Another topic you will learn more about in Chapter 6Using a Cloud Deployment with the Power BI Service, is the concept of data refreshes. This is important because, when you import data into Power BI, that data remains static until another refresh is initiated. This refresh can either be initiated manually or set on a schedule. This also requires the installation of a Data Gateway, the application in charge of securely pushing data into the Power BI Service. Feel free to skip to Chapter 6Using a Cloud Deployment with the Power BI Service, if configuring a data refresh is a subject you need to know now.

SQL Server as a source

Another common source designed for relational databases is Microsoft SQL Server:

  1. To connect to SQL Server, select the Get Databutton again, but this time choose SQL Server. Here, you must provide the server, but the database is optional and can be selected later:
  1. For the first time, you are asked to choose the type of Data Connectivity mode you would like. As mentioned previously, Import is the default mode, but you can optionally select DirectQuery. DirectQuery will be discussed in greater detail later in this chapter. Expanding the Advanced options provides a way to insert a SQL statement that may be used as your source. For the following example, in the server is the only one property populated before clicking OK:
  1. Next, you will be prompted to provide the credentials you are using to connect to the database server you provided on the previous screen.
  2. Click Connect after providing the proper credentials to launch the same Navigator dialog that you may remember from when you connected to Excel. Here, you will select the tables, views, or functions within your SQL Server database that you desire to import into your Power BI solution. Once again, the final step in this dialog allows you to choose to either Load or Edit the results.

Web as a source

One pleasant surprise to many Power BI Developers is the availability of a web connector. Using this connection type allows you to source data from files that are stored on a website or even data that has been embedded into an HTML table on the web page. Using this type of connector can often be helpful when you would like to supplement your internal corporate data sources with information that can be publicly found on the internet.

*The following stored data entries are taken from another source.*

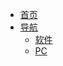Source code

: - [<span class="iconfont icon-book3"></span> 首页](https://a.abrus.cc/)
- [<span class="iconfont icon-icon_fabu"></span> 导航](README.md)
  - [软件](README?id=soft)
  - [PC](README?id=pc)







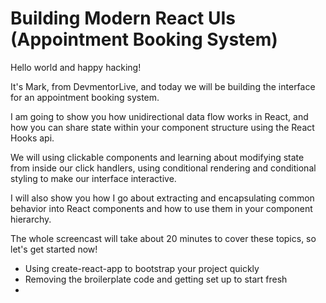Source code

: # Building Modern React UIs (Appointment Booking System)

Hello world and happy hacking!

It's Mark, from DevmentorLive, and today we will be building the interface for an appointment booking system.

I am going to show you how unidirectional data flow works in React, and how you can share state within your component structure using the React Hooks api.

We will using clickable components and learning about modifying state from inside our click handlers, using conditional rendering and conditional styling to make our interface interactive.

I will also show you how I go about extracting and encapsulating common behavior into React components and how to use them in your component hierarchy.

The whole screencast will take about 20 minutes to cover these topics, so let's get started now!


- Using create-react-app to bootstrap your project quickly
- Removing the broilerplate code and getting set up to start fresh
- 
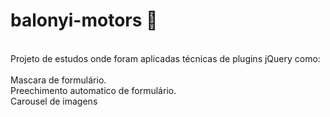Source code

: # balonyi-motors :car:<br>
<br>
Projeto de estudos onde foram aplicadas técnicas de plugins jQuery como:<br>
<br>
Mascara de formulário.<br>
Preechimento automatico de formulário.<br>
Carousel de imagens<br>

For this example, imagine you are working for a major automobile manufacturer in the United States. You have already designed a Power BI solution using data internally available within your organization that shows historical patterns in sales trends. However, you would like to determine whether there are any correlations in periods of historically higher fuel prices and lower automobile sales. Fortunately, you found that the United States Department of Labor publicly posts historical average consumer prices of many commonly purchased items, including fuel prices.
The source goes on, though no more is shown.